Esselunga toglie l’olio di palma nella maggioranza dei biscotti, in tutti i grissini e cracker e in quasi tutte le confezioni di fette biscottate e crostini. Ne dà notizia Il Fatto Alimentare che ricorda come la catena di supermercati aveva annunciato questa decisione un anno fa dopo l’avvio della petizione promossa da Il Fatto Alimentare e Great Italian Food Trade. Ora lo ha fatto davvero.

Oggi nei punti si trovano 10 tipi di biscotti frollini per la prima colazione palma free e solo 5 con la vecchia ricetta. Per quanto riguarda grissini e cracker a marchio Esselunga ci sono 16 tipologie preparate con mais, oliva e girasole. Anche la maggioranza delle fette biscottate (4 su 6) e dei crostini (2 su 3) sono senza olio tropicale. La catena di supermercati milanese è la seconda insegna a livello nazionale che decide di abbandonare l’olio di palma (la prima è stata Carrefour che poche settimane fa ha modificato la linea dei biscotti).

La necessità di modificare le ricette per non perdere quote di mercato è una scelta molto diffusa già adottata da aziende come: Plasmon, Colussi, Gentilini… Anche una società come Barilla si sta adeguando visto che ha in assortimento 25 prodotti palma free.

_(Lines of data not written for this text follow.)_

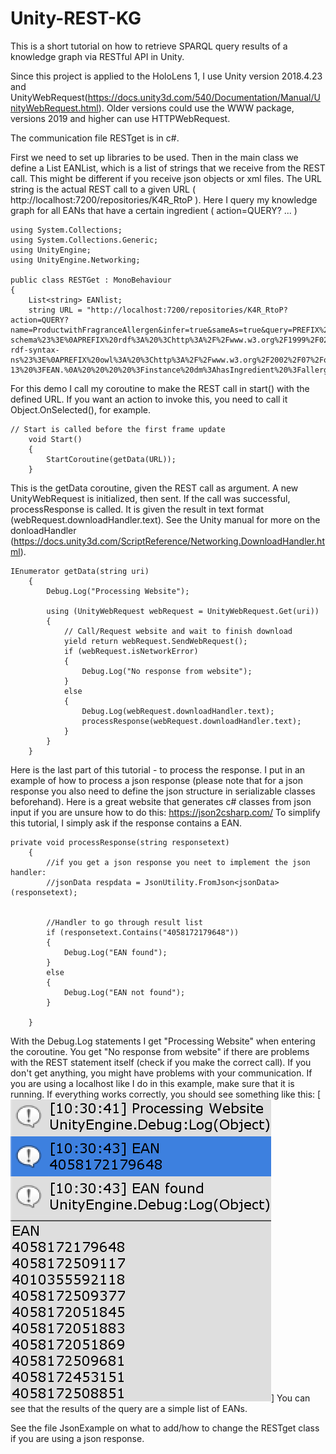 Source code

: # Unity-REST-KG
This is a short tutorial on how to retrieve SPARQL query results of a knowledge graph via RESTful API in Unity.

Since this project is applied to the HoloLens 1, I use Unity version 2018.4.23 and UnityWebRequest(https://docs.unity3d.com/540/Documentation/Manual/UnityWebRequest.html).
Older versions could use the WWW package, versions 2019 and higher can use HTTPWebRequest.

The communication file RESTget is in c#.

First we need to set up libraries to be used. Then in the main class we define a List<string> EANList, which is a list of strings that we receive from the REST call. This might be different if you receive json objects or xml files.
The URL string is the actual REST call to a given URL ( http://localhost:7200/repositories/K4R_RtoP ). Here I query my knowledge graph for all EANs that have a certain ingredient ( action=QUERY? ... )

```
using System.Collections;
using System.Collections.Generic;
using UnityEngine;
using UnityEngine.Networking;

public class RESTGet : MonoBehaviour
{
    List<string> EANlist;
    string URL = "http://localhost:7200/repositories/K4R_RtoP?action=QUERY?name=ProductwithFragranceAllergen&infer=true&sameAs=true&query=PREFIX%20rdfs%3A%20%3Chttp%3A%2F%2Fwww.w3.org%2F2000%2F01%2Frdf-schema%23%3E%0APREFIX%20rdf%3A%20%3Chttp%3A%2F%2Fwww.w3.org%2F1999%2F02%2F22-rdf-syntax-ns%23%3E%0APREFIX%20owl%3A%20%3Chttp%3A%2F%2Fwww.w3.org%2F2002%2F07%2Fowl%23%3E%0Aprefix%20pp%3A%20%3Chttp%3A%2F%2Fknowrob.org%2Fkb%2FProductPoses.owl%23%3E%0Aprefix%20dm%3A%20%3Chttp%3A%2F%2Fknowrob.org%2Fkb%2Fdmproducts.owl%23%3E%0Aprefix%20gr%3A%20%3Chttp%3A%2F%2Fpurl.org%2Fgoodrelations%2Fv1%23%3E%0A%0Aselect%20distinct%20%3FEAN%20%7B%20%0A%20%20%20%20%3Finstance%20gr%3AhasEAN_UCC-13%20%3FEAN.%0A%20%20%20%20%3Finstance%20dm%3AhasIngredient%20%3Fallergen.%0A%20%20%20%20%3Fallergen%20rdf%3Atype%20dm%3AFragrance.%0A%7D%20%0A";

```

For this demo I call my coroutine to make the REST call in start() with the defined URL. If you want an action to invoke this, you need to call it Object.OnSelected(), for example. 
```
// Start is called before the first frame update
    void Start()
    {
        StartCoroutine(getData(URL));
    }
```

This is the getData coroutine, given the REST call as argument. A new UnityWebRequest is initialized, then sent. If the call was successful, processResponse is called. It is given the result in text format (webRequest.downloadHandler.text). See the Unity manual for more on the donloadHandler (https://docs.unity3d.com/ScriptReference/Networking.DownloadHandler.html).
```
IEnumerator getData(string uri)
    {
        Debug.Log("Processing Website");

        using (UnityWebRequest webRequest = UnityWebRequest.Get(uri))
        {
            // Call/Request website and wait to finish download
            yield return webRequest.SendWebRequest();
            if (webRequest.isNetworkError)
            {
                Debug.Log("No response from website");
            }
            else
            {
                Debug.Log(webRequest.downloadHandler.text);
                processResponse(webRequest.downloadHandler.text);
            }
        }
    }
```

Here is the last part of this tutorial - to process the response. I put in an example of how to process a json response (please note that for a json response you also need to define the json structure in serializable classes beforehand). Here is a great website that generates c# classes from json input if you are unsure how to do this: https://json2csharp.com/
To simplify this tutorial, I simply ask if the response contains a EAN.
```
private void processResponse(string responsetext)
    {
        //if you get a json response you neet to implement the json handler: 
        //jsonData respdata = JsonUtility.FromJson<jsonData>(responsetext);
        

        //Handler to go through result list
        if (responsetext.Contains("4058172179648"))
        {
            Debug.Log("EAN found");
        }
        else
        {
            Debug.Log("EAN not found");
        }
       
    }
```

With the Debug.Log statements I get "Processing Website" when entering the coroutine. You get "No response from website" if there are problems with the REST statement itself (check if you make the correct call). If you don't get anything, you might have problems with your communication.
If you are using a localhost like I do in this example, make sure that it is running.
If everything works correctly, you should see something like this:
[![](DebugLogresponse.png)]
You can see that the results of the query are a simple list of EANs.


See the file JsonExample on what to add/how to change the RESTget class if you are using a json response.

E, precisa Il Fatto Alimentare, il prezzo dei prodotti è rimasto pressoché invariato. A dispetto di quanto detto dalla lobby dei produttori, sostituire il grasso tropicale con altri oli vegetali non solo è quasi sempre possibile, ma comporta incrementi di costi poco rilevanti rispetto al prezzo di vendita.

La petizione promossa su change.org “Contro l’invasione dell’olio di palma” ha superato quota 174 milaadesioni e il numero continua a crescere.